Oakland County auctioned off an elderly man's property and kept the profits because he owed under $9 in taxes.

This happens all the time in Michigan according to reason.com,

An 83-year-old retired engineer in Michigan underpaid his property taxes by $8.41. In response, Oakland County seized his property, auctioned it off to settle the debt, and pocketed nearly $24,500 in excess revenue from the sale.  Under Michigan law, it was all legal. And hardly uncommon.

The state of Michigan isn't just allowing counties to seize property to get the money their owed.  The state is allowing counties to take anything they want, sell it and keep the profits.  For example, Uri Rafaeli purchased a rental property in 2011 for $60,000.  Since he mistakenly underpaid his property tax by $8.41 the county seized the property, sold it and pocketed $24,500.  How on earth does that make sense?

Rafaeli purchased this rental property as a way to have a regular income now that he's retired.  Now he's lost everything.  The property he had seized is now worth $128,000 according to Zillow and he gets nothing.

Court documents show that Mr. Rafaeli isn't alone.  There have been more than 100,00 similar situations in the state of Michigan since 2002.

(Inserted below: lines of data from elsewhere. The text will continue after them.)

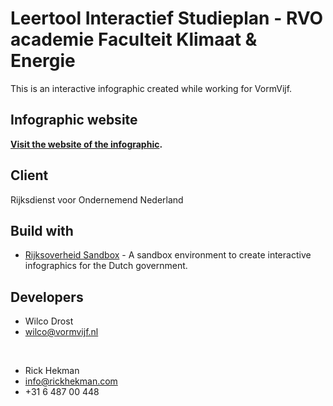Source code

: # Leertool Interactief Studieplan - RVO academie Faculteit Klimaat & Energie

This is an interactive infographic created while working for VormVijf.


## Infographic website

**[Visit the website of the infographic](https://rvo-studieplan.vormvijf.com/).** <br />


## Client

Rijksdienst voor Ondernemend Nederland


## Build with

- [Rijksoverheid Sandbox](https://www.rijkshuisstijl.nl/communicatiemiddelen/documenten/verzamelingen-afbeeldingen/2018/03/06/sandbox-interactieve-infographics) - A sandbox environment to create interactive infographics for the Dutch government.


## Developers

* Wilco Drost
* wilco@vormvijf.nl

<br />

* Rick Hekman
* info@rickhekman.com
* +31 6 487 00 448
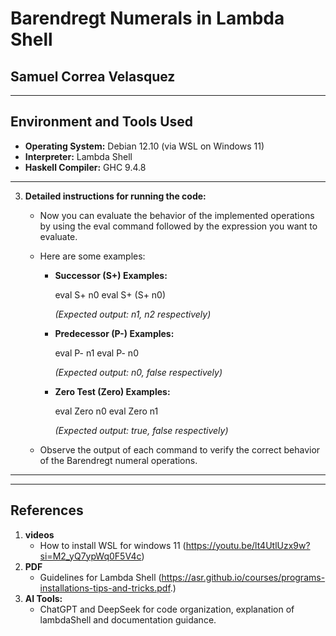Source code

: # Barendregt Numerals in Lambda Shell

## Samuel Correa Velasquez

---

## Environment and Tools Used

- **Operating System:** Debian 12.10 (via WSL on Windows 11)
- **Interpreter:** Lambda Shell
- **Haskell Compiler:** GHC 9.4.8

---
3. **Detailed instructions for running the code:**
   - Now you can evaluate the behavior of the implemented operations by using the eval command followed by the expression you want to evaluate.
   - Here are some examples:

     - **Successor (S+) Examples:**
       
       eval S+ n0
       eval S+ (S+ n0)
       
       *(Expected output: n1, n2 respectively)*

     - **Predecessor (P-) Examples:**
       
       eval P- n1
       eval P- n0
       
       *(Expected output: n0, false respectively)*

     - **Zero Test (Zero) Examples:**
       
       eval Zero n0
       eval Zero n1
       
       *(Expected output: true, false respectively)*

   - Observe the output of each command to verify the correct behavior of the Barendregt numeral operations.

---

---

## References

1. **videos**
   -  How to install WSL for windows 11 (https://youtu.be/lt4UtlUzx9w?si=M2_yQ7ypWq0F5V4c)
2. **PDF**
   - Guidelines for Lambda Shell  (https://asr.github.io/courses/programs-installations-tips-and-tricks.pdf.)
3. **AI Tools:**
   - ChatGPT and DeepSeek for code organization, explanation of lambdaShell and documentation guidance.




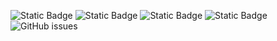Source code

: ![Static Badge](https://img.shields.io/badge/blacklists-61-000000) ![Static Badge](https://img.shields.io/badge/blacklisted-3007268-cc0000) ![Static Badge](https://img.shields.io/badge/whitelisted-2250-00CC00) ![Static Badge](https://img.shields.io/badge/streaming_blacklist-28107-000000) ![GitHub issues](https://img.shields.io/github/issues/fabriziosalmi/blacklists)
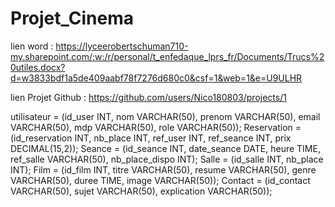 # Projet_Cinema

lien word : https://lyceerobertschuman710-my.sharepoint.com/:w:/r/personal/t_enfedaque_lprs_fr/Documents/Trucs%20utiles.docx?d=w3833bdf1a5de409aabf78f7276d680c0&csf=1&web=1&e=U9ULHR

lien Projet Github : https://github.com/users/Nico180803/projects/1

utilisateur = (id_user INT, nom VARCHAR(50), prenom VARCHAR(50), email VARCHAR(50), mdp VARCHAR(50), role VARCHAR(50));
Reservation = (id_reservation INT, nb_place INT, ref_user INT, ref_seance INT, prix DECIMAL(15,2));
Seance = (id_seance INT, date_seance DATE, heure TIME, ref_salle VARCHAR(50), nb_place_dispo INT);
Salle = (id_salle INT, nb_place INT);
Film = (id_film INT, titre VARCHAR(50), resume VARCHAR(50), genre VARCHAR(50), duree TIME, image VARCHAR(50));
Contact = (id_contact VARCHAR(50), sujet VARCHAR(50), explication VARCHAR(50));
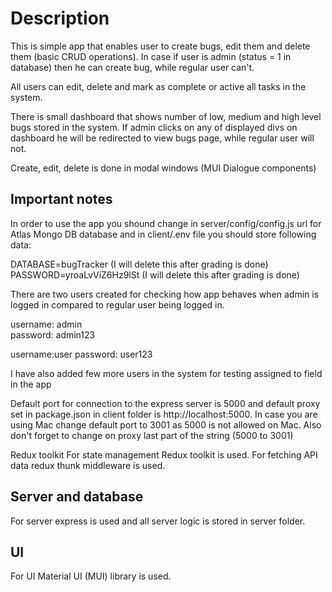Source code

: # Description

This is simple app that enables user to create bugs, edit them and delete them (basic CRUD operations). In case if user is admin (status = 1 in database) then he can create bug, while regular user can't.

All users can edit, delete and mark as complete or active all tasks in the system.

There is small dashboard that shows number of low, medium and high level bugs stored in the system. If admin clicks on any of displayed divs on dashboard he will be redirected to view 
bugs page, while regular user will not.

Create, edit, delete is done in modal windows (MUI Dialogue components)

## Important notes
In order to use the app you shound change in server/config/config.js url for Atlas Mongo DB database and in client/.env file you should store following data:

DATABASE=bugTracker (I will delete this after grading is done) 
PASSWORD=yroaLvViZ6Hz9lSt (I will delete this after grading is done)

There are two users created for checking how app behaves when admin is logged in compared to regular user being logged in.

username: admin       
password: admin123    

username:user
password: user123

I have also added few more users in the system for testing assigned to field in the app

Default port for connection to the express server is 5000 and default proxy set in package.json in client folder is http://localhost:5000. In case you are using Mac change default port to 3001 as 5000 is not allowed on Mac. Also don't forget to change on proxy last part of the string (5000 to 3001)

Redux toolkit
For state management Redux toolkit is used. For fetching API data redux thunk middleware is used.

## Server and database
For server express is used and all server logic is stored in server folder.

## UI
For UI Material UI (MUI) library is used.
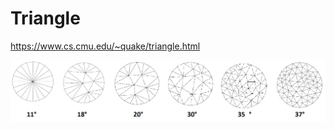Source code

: # Triangle
https://www.cs.cmu.edu/~quake/triangle.html

![Types of output](https://github.com/javedulferdous/Triangle/blob/master/1.jpg)

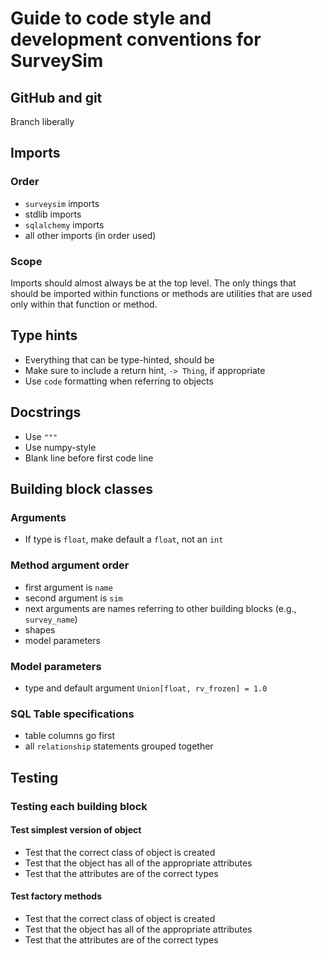 # Guide to code style and development conventions for SurveySim

## GitHub and git

Branch liberally

## Imports

### Order

- `surveysim` imports
- stdlib imports
- `sqlalchemy` imports
- all other imports (in order used)

### Scope

Imports should almost always be at the top level. The only things that should be imported within functions or methods are utilities that are used only within that function or method.

## Type hints

- Everything that can be type-hinted, should be
- Make sure to include a return hint, `-> Thing`, if appropriate
- Use `code` formatting when referring to objects

## Docstrings

- Use `"""`
- Use numpy-style
- Blank line before first code line

## Building block classes

### Arguments

- If type is `float`, make default a `float`, not an `int`

### Method argument order

- first argument is `name`
- second argument is `sim`
- next arguments are names referring to other building blocks (e.g., `survey_name`)
- shapes
- model parameters

### Model parameters

- type and default argument `Union[float, rv_frozen] = 1.0`

### SQL Table specifications

- table columns go first
- all `relationship` statements grouped together

## Testing

### Testing each building block

#### Test simplest version of object

- Test that the correct class of object is created
- Test that the object has all of the appropriate attributes
- Test that the attributes are of the correct types

#### Test factory methods

- Test that the correct class of object is created
- Test that the object has all of the appropriate attributes
- Test that the attributes are of the correct types
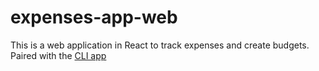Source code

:# expenses-app-web
This is a web application in React to track expenses and create budgets. Paired with the [CLI app](https://github.com/talaha3/expenses-app-cli)
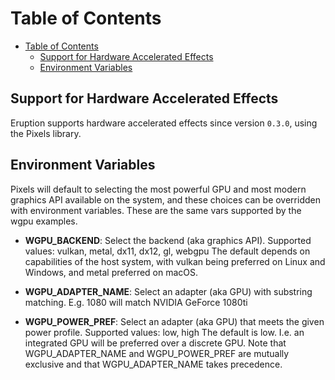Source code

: # Table of Contents

- [Table of Contents](#table-of-contents)
  - [Support for Hardware Accelerated Effects](#support-for-hardware-accelerated-effects)
  - [Environment Variables](#environment-variables)

## Support for Hardware Accelerated Effects

Eruption supports hardware accelerated effects since version `0.3.0`, using the Pixels library.

## Environment Variables

Pixels will default to selecting the most powerful GPU and most modern graphics API available on the system, and these choices can be overridden with environment variables. These are the same vars supported by the wgpu examples.

* __WGPU_BACKEND__: Select the backend (aka graphics API).
  Supported values: vulkan, metal, dx11, dx12, gl, webgpu
  The default depends on capabilities of the host system, with vulkan being preferred on Linux and Windows, and metal preferred on macOS.

* __WGPU_ADAPTER_NAME__: Select an adapter (aka GPU) with substring matching.
  E.g. 1080 will match NVIDIA GeForce 1080ti

* __WGPU_POWER_PREF__: Select an adapter (aka GPU) that meets the given power profile.
  Supported values: low, high
  The default is low. I.e. an integrated GPU will be preferred over a discrete GPU.
  Note that WGPU_ADAPTER_NAME and WGPU_POWER_PREF are mutually exclusive and that WGPU_ADAPTER_NAME takes precedence.
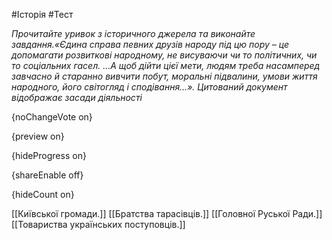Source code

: #Історія #Тест

*Прочитайте уривок з історичного джерела та виконайте завдання.«Єдина справа певних друзів народу під цю пору – це допомагати розвиткові народному, не висуваючи чи то політичних, чи то соціальних гасел. …А щоб дійти цієї мети, людям треба насамперед завчасно й старанно вивчити побут, моральні підвалини, умови життя народного, його світогляд і сподівання…». Цитований документ відображає засади діяльності*

{noChangeVote on}

{preview on}

{hideProgress on}

{shareEnable off}

{hideCount on}

[[Київської громади.]]
[[Братства тарасівців.]]
[[Головної Руської Ради.]]
[[Товариства українських поступовців.]]
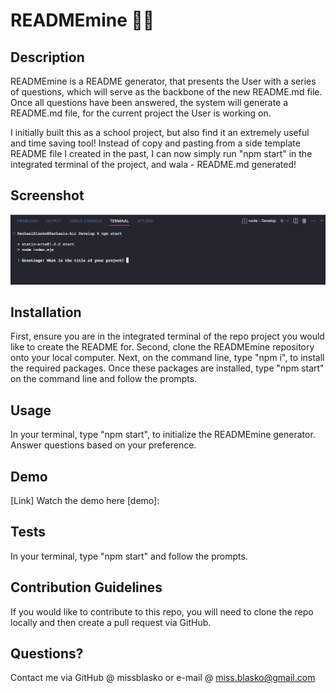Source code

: # READMEmine ✍🏼

## Description
READMEmine is a README generator, that presents the User with a series of questions, which will serve as the backbone of the new README.md file. Once all questions have been answered, the system will generate a README.md file, for the current project the User is working on.

I initially built this as a school project, but also find it an extremely useful and time saving tool! Instead of copy and pasting from a side template README file I created in the past, I can now simply run "npm start" in the integrated terminal of the project, and wala - README.md generated!

## Screenshot
![ALT](/Develop/assets/SS-READEMEmine1.png)
## Installation
First, ensure you are in the integrated terminal of the repo project you would like to create the README for. Second, clone the READMEmine repository onto your local computer. Next, on the command line, type "npm i", to install the required packages. Once these packages are installed, type "npm start" on the command line and follow the prompts.

## Usage
In your terminal, type "npm start", to initialize the READMEmine generator. Answer questions based on your preference.
## Demo
[Link] Watch the demo here [demo]: 
## Tests
In your terminal, type "npm start" and follow the prompts.
## Contribution Guidelines
If you would like to contribute to this repo, you will need to clone the repo locally and then create a pull request via GitHub.
## Questions?
Contact me via GitHub @ missblasko or e-mail @ miss.blasko@gmail.com
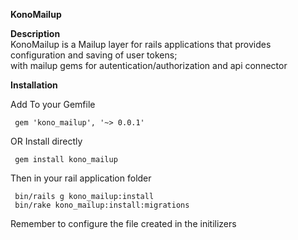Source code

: **KonoMailup**

**Description**<br>
KonoMailup is a Mailup layer for rails applications that
provides configuration and saving of user tokens; <br>
with mailup gems for autentication/authorization and api connector


**Installation**

Add To your Gemfile

     gem 'kono_mailup', '~> 0.0.1'
     
OR Install directly

     gem install kono_mailup
     
Then in your rail application folder  

     bin/rails g kono_mailup:install
     bin/rake kono_mailup:install:migrations
     
Remember to configure the file created in the initilizers     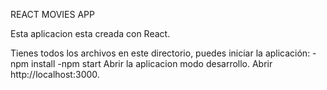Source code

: REACT MOVIES APP

Esta aplicacion esta creada con React.

Tienes todos los archivos en este directorio, puedes iniciar la aplicación: 
-npm install
-npm start
Abrir la aplicacion modo desarrollo. Abrir http://localhost:3000.




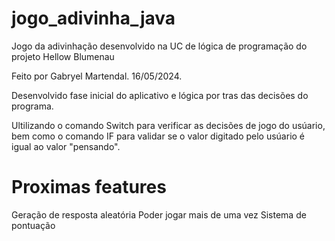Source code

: # jogo_adivinha_java
Jogo da adivinhação desenvolvido na UC de lógica de programação do projeto Hellow Blumenau

Feito por Gabryel Martendal. 16/05/2024.

Desenvolvido fase inicial do aplicativo e lógica por tras das decisões do programa.

Ultilizando o comando Switch para verificar as decisões de jogo do usúario, bem como o comando IF para validar se o valor digitado pelo usúario é igual ao valor "pensando".

# Proximas features

Geração de resposta aleatória
Poder jogar mais de uma vez
Sistema de pontuação
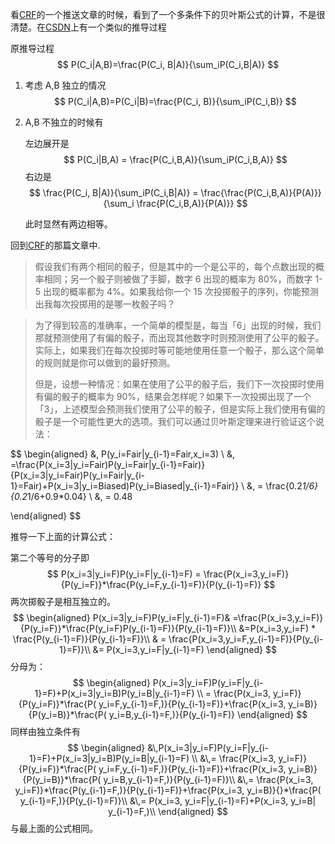 看[CRF](https://mp.weixin.qq.com/s?__biz=MzA3MzI4MjgzMw==&mid=2650742297&idx=3&sn=7c0fa6f3468f3813e309d0bb274be849&chksm=871ada67b06d53711a2f9142b7fa39ab5e060298ce90233f78cee6c4d7ffca3f34fb540b288a#rd)的一个推送文章的时候，看到了一个多条件下的贝叶斯公式的计算，不是很清楚。在[CSDN](https://blog.csdn.net/lucylove3943/article/details/46474877)上有一个类似的推导过程

原推导过程
$$
P(C_i|A,B)=\frac{P(C_i, B|A)}{\sum_iP(C_i,B|A)}
$$

1. 考虑 A,B 独立的情况
   $$
   P(C_i|A,B)=P(C_i|B)=\frac{P(C_i, B)}{\sum_iP(C_i,B)}
   $$
   

2. A,B 不独立的时候有

   左边展开是
   $$
   P(C_i|B,A) = \frac{P(C_i,B,A)}{\sum_iP(C_i,B,A)}
   $$
   右边是
   $$
   \frac{P(C_i, B|A)}{\sum_iP(C_i,B|A)} = \frac{\frac{P(C_i,B,A)}{P(A)}}{\sum_i \frac{P(C_i,B,A)}{P(A)}}
   $$
   

   此时显然有两边相等。 

回到[CRF](https://mp.weixin.qq.com/s?__biz=MzA3MzI4MjgzMw==&mid=2650742297&idx=3&sn=7c0fa6f3468f3813e309d0bb274be849&chksm=871ada67b06d53711a2f9142b7fa39ab5e060298ce90233f78cee6c4d7ffca3f34fb540b288a#rd)的那篇文章中.

> 假设我们有两个相同的骰子，但是其中的一个是公平的，每个点数出现的概率相同；另一个骰子则被做了手脚，数字 6 出现的概率为 80%，而数字 1-5 出现的概率都为 4%。如果我给你一个 15 次投掷骰子的序列，你能预测出我每次投掷用的是哪一枚骰子吗？ 

> 为了得到较高的准确率，一个简单的模型是，每当「6」出现的时候，我们那就预测使用了有偏的骰子，而出现其他数字时则预测使用了公平的骰子。实际上，如果我们在每次投掷时等可能地使用任意一个骰子，那么这个简单的规则就是你可以做到的最好预测。
>
> 但是，设想一种情况：如果在使用了公平的骰子后，我们下一次投掷时使用有偏的骰子的概率为 90%，结果会怎样呢？如果下一次投掷出现了一个「3」，上述模型会预测我们使用了公平的骰子，但是实际上我们使用有偏的骰子是一个可能性更大的选项。我们可以通过贝叶斯定理来进行验证这个说法：

$$
\begin{aligned}
&\, P(y_i=Fair|y_{i-1}=Fair,x_i=3)   \\
&\, =\frac{P(x_i=3|y_i=Fair)P(y_i=Fair|y_{i-1}=Fair)}{P(x_i=3|y_i=Fair)P(y_i=Fair|y_{i-1}=Fair)+P(x_i=3|y_i=Biased)P(y_i=Biased|y_{i-1}=Fair)} \\
&\, = \frac{0.2*1/6}{0.2*1/6+0.9*0.04} \\
&\, = 0.48

\end{aligned}
$$

推导一下上面的计算公式：

第二个等号的分子即
$$
P(x_i=3|y_i=F)P(y_i=F|y_{i-1}=F) = \frac{P(x_i=3,y_i=F)}{P(y_i=F)}*\frac{P(y_i=F,y_{i-1}=F)}{P(y_{i-1}=F)}
$$
两次掷骰子是相互独立的。
$$
\begin{aligned}
P(x_i=3|y_i=F)P(y_i=F|y_{i-1}=F)& =\frac{P(x_i=3,y_i=F)}{P(y_i=F)}*\frac{P(y_i=F)P(y_{i-1}=F)}{P(y_{i-1}=F)}\\
&=P(x_i=3,y_i=F) * \frac{P(y_{i-1}=F)}{P(y_{i-1}=F)}\\
& = \frac{P(x_i=3,y_i=F,y_{i-1}=F)}{P(y_{i-1}=F)}\\
&= P(x_i=3,y_i=F|y_{i-1}=F)
\end{aligned}
$$
分母为：
$$
\begin{aligned}
P(x_i=3|y_i=F)P(y_i=F|y_{i-1}=F)+P(x_i=3|y_i=B)P(y_i=B|y_{i-1}=F) \\
= \frac{P(x_i=3, y_i=F)}{P(y_i=F)}*\frac{P( y_i=F,y_{i-1}=F,)}{P(y_{i-1}=F)}+\frac{P(x_i=3, y_i=B)}{P(y_i=B)}*\frac{P( y_i=B,y_{i-1}=F,)}{P(y_{i-1}=F)}
\end{aligned}
$$
同样由独立条件有
$$
\begin{aligned}
&\,P(x_i=3|y_i=F)P(y_i=F|y_{i-1}=F)+P(x_i=3|y_i=B)P(y_i=B|y_{i-1}=F) \\
&\,= \frac{P(x_i=3, y_i=F)}{P(y_i=F)}*\frac{P( y_i=F,y_{i-1}=F,)}{P(y_{i-1}=F)}+\frac{P(x_i=3, y_i=B)}{P(y_i=B)}*\frac{P( y_i=B,y_{i-1}=F,)}{P(y_{i-1}=F)}\\
&\,= \frac{P(x_i=3, y_i=F)}*\frac{P(y_{i-1}=F,)}{P(y_{i-1}=F)}+\frac{P(x_i=3, y_i=B)}{}*\frac{P( y_{i-1}=F,)}{P(y_{i-1}=F)}\\
&\,= P(x_i=3, y_i=F|y_{i-1}=F)+P(x_i=3, y_i=B| y_{i-1}=F,)\\
\end{aligned}
$$
与最上面的公式相同。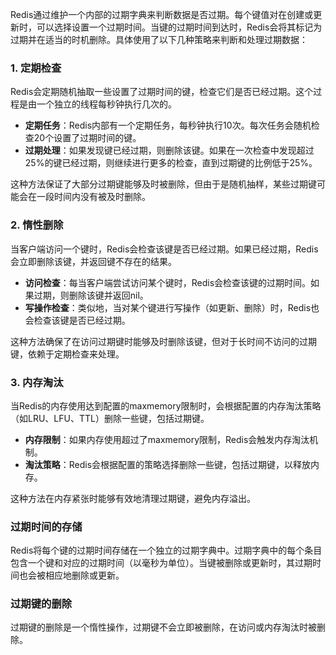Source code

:Redis通过维护一个内部的过期字典来判断数据是否过期。每个键值对在创建或更新时，可以选择设置一个过期时间。当键的过期时间到达时，Redis会将其标记为过期并在适当的时机删除。具体使用了以下几种策略来判断和处理过期数据：
### 1. 定期检查
Redis会定期随机抽取一些设置了过期时间的键，检查它们是否已经过期。这个过程是由一个独立的线程每秒钟执行几次的。

- **定期任务**：Redis内部有一个定期任务，每秒钟执行10次。每次任务会随机检查20个设置了过期时间的键。
- **过期处理**：如果发现键已经过期，则删除该键。如果在一次检查中发现超过25%的键已经过期，则继续进行更多的检查，直到过期键的比例低于25%。

这种方法保证了大部分过期键能够及时被删除，但由于是随机抽样，某些过期键可能会在一段时间内没有被及时删除。
### 2. 惰性删除
当客户端访问一个键时，Redis会检查该键是否已经过期。如果已经过期，Redis会立即删除该键，并返回键不存在的结果。

- **访问检查**：每当客户端尝试访问某个键时，Redis会检查该键的过期时间。如果过期，则删除该键并返回nil。
- **写操作检查**：类似地，当对某个键进行写操作（如更新、删除）时，Redis也会检查该键是否已经过期。

这种方法确保了在访问过期键时能够及时删除该键，但对于长时间不访问的过期键，依赖于定期检查来处理。
### 3. 内存淘汰
当Redis的内存使用达到配置的maxmemory限制时，会根据配置的内存淘汰策略（如LRU、LFU、TTL）删除一些键，包括过期键。

- **内存限制**：如果内存使用超过了maxmemory限制，Redis会触发内存淘汰机制。
- **淘汰策略**：Redis会根据配置的策略选择删除一些键，包括过期键，以释放内存。

这种方法在内存紧张时能够有效地清理过期键，避免内存溢出。
### 过期时间的存储
Redis将每个键的过期时间存储在一个独立的过期字典中。过期字典中的每个条目包含一个键和对应的过期时间（以毫秒为单位）。当键被删除或更新时，其过期时间也会被相应地删除或更新。
### 过期键的删除
过期键的删除是一个惰性操作，过期键不会立即被删除，在访问或内存淘汰时被删除。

Is someone doing something about this?  Well, someone is trying but the state seems to be ignoring the issue according to reason.com,

In Michigan, however, the practice of seizing homes over tiny underpayments of property taxes is likely to remain in place unless the courts step in. A bill introduced in the Michigan state House by Rep. Gary Howell (R–Lapeer) to reform Act 123 collected a handful of co-sponsors this year but did not receive even a committee vote.

This whole thing seems to ridiculous to be real.  Michigan, we can do better than this.